### [ENTRIES PROVIDED]
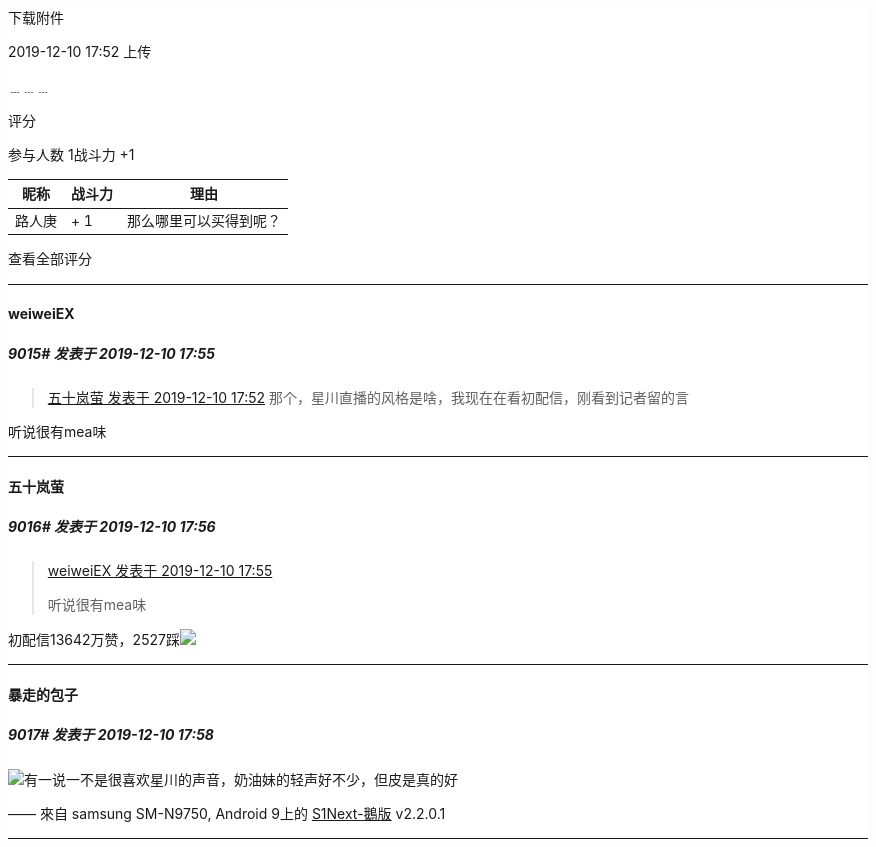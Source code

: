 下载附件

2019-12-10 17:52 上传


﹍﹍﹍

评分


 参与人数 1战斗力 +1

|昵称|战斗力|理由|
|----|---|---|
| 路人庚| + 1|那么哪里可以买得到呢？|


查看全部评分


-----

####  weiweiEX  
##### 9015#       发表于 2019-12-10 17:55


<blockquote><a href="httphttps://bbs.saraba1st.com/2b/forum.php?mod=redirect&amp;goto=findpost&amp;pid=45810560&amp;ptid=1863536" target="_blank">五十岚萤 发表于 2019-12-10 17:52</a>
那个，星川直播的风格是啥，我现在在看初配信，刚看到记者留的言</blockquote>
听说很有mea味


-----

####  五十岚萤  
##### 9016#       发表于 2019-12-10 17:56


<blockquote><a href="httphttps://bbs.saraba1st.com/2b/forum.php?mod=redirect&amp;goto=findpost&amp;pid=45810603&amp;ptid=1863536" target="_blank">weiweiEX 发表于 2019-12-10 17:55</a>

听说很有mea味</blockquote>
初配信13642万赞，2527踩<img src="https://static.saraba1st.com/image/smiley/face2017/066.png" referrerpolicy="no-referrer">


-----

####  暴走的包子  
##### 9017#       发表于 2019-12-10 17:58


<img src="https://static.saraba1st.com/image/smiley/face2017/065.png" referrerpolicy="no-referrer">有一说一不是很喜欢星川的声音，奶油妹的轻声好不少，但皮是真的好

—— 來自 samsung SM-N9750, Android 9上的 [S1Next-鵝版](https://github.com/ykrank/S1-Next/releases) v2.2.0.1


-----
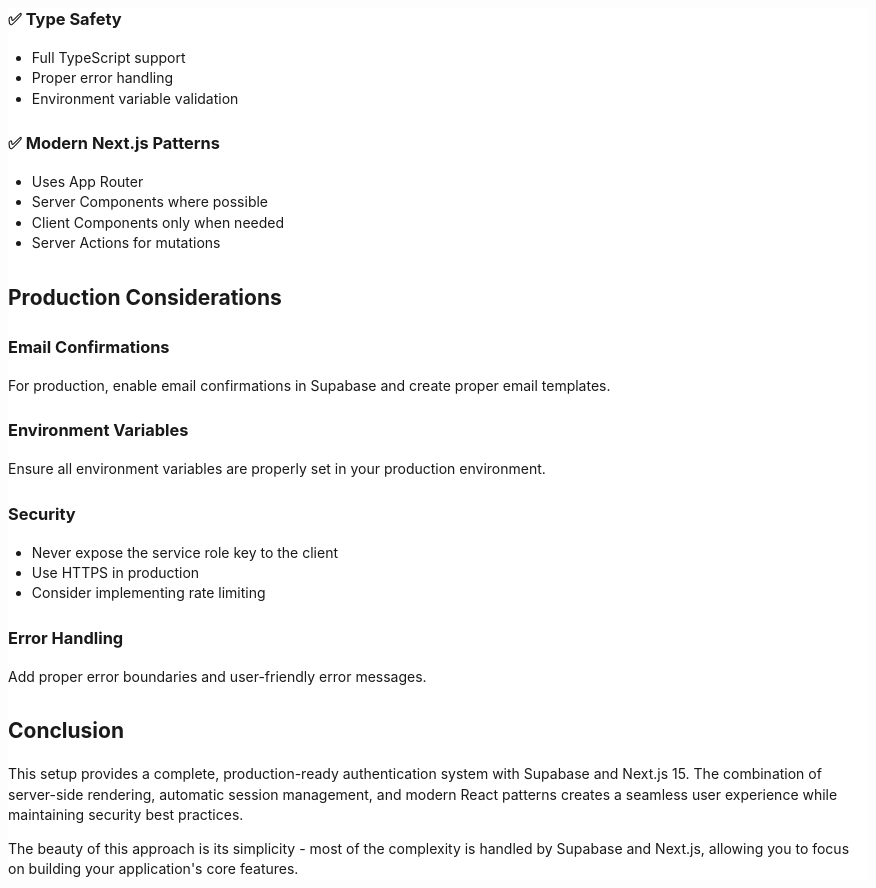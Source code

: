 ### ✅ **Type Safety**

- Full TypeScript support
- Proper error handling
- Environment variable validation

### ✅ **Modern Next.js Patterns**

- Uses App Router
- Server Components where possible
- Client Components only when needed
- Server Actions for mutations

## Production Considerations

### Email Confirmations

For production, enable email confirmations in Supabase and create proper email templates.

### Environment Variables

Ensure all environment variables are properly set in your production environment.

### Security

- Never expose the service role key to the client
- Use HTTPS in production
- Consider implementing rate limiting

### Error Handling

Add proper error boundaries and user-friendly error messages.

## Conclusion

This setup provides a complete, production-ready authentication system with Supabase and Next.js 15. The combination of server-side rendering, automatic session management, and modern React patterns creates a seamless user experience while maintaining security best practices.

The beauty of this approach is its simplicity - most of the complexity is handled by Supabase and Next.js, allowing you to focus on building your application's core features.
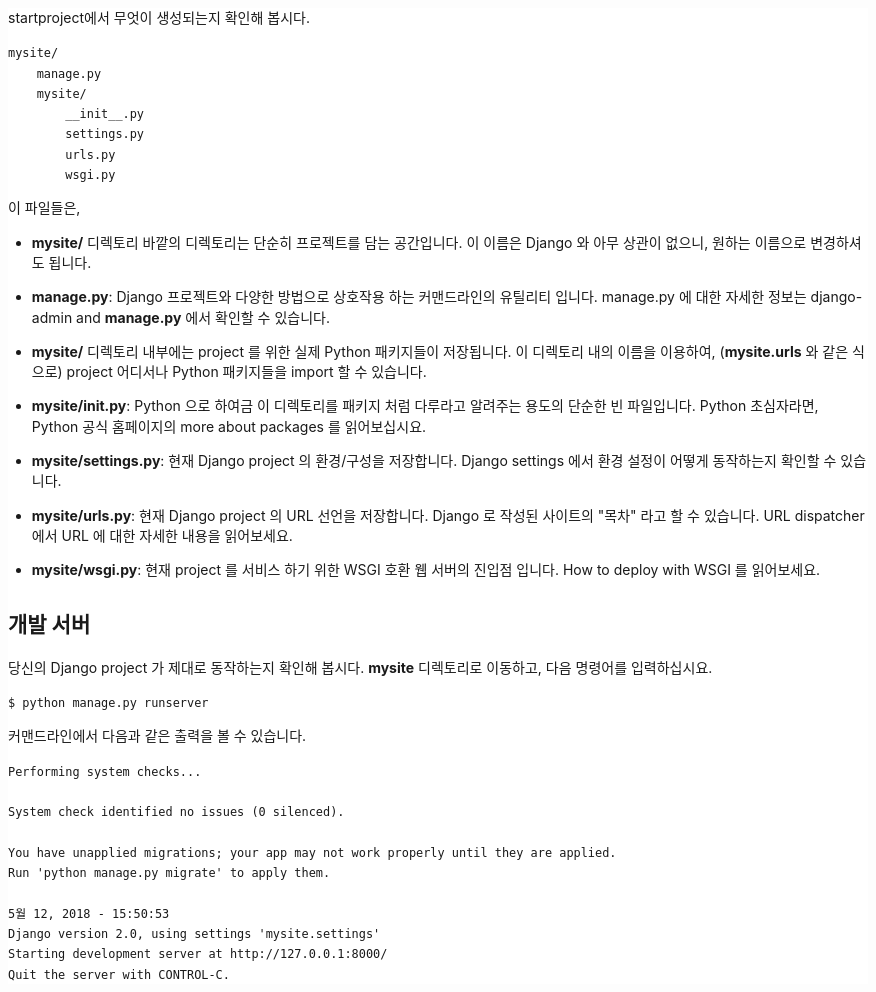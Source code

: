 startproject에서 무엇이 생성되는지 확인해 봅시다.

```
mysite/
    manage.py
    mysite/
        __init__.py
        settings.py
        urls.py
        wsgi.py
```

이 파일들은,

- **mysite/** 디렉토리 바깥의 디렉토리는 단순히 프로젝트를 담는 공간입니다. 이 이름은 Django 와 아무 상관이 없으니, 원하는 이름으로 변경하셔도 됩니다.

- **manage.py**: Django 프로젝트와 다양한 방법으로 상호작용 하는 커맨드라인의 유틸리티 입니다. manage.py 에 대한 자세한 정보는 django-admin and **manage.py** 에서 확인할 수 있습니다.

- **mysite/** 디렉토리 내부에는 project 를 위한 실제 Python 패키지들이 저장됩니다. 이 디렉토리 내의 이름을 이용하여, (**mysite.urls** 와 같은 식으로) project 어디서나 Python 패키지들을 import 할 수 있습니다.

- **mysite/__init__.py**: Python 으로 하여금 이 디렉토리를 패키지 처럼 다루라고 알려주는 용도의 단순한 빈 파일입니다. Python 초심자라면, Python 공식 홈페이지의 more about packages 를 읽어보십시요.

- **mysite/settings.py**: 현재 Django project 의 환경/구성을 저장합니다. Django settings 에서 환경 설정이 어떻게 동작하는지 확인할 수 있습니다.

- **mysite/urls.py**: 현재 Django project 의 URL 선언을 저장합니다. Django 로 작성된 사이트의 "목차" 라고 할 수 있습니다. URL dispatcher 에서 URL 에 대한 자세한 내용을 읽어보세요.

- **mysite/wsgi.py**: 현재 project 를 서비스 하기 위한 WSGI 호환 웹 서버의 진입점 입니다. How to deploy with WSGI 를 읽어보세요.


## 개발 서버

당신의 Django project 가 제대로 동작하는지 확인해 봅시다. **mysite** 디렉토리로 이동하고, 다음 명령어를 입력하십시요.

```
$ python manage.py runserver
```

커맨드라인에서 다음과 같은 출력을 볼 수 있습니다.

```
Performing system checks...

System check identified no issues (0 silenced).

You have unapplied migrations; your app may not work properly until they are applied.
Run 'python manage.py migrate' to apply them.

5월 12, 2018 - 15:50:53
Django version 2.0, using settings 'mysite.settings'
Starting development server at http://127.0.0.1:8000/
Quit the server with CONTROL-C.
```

### [EXERCISE]
Retrieve all lines from the data that contain the string "static".

### [SOLUTION TO THE EXERCISE]
初配信13642万赞，2527踩<img src="https://static.saraba1st.com/image/smiley/face2017/066.png" referrerpolicy="no-referrer">
<img src="https://static.saraba1st.com/image/smiley/face2017/065.png" referrerpolicy="no-referrer">有一说一不是很喜欢星川的声音，奶油妹的轻声好不少，但皮是真的好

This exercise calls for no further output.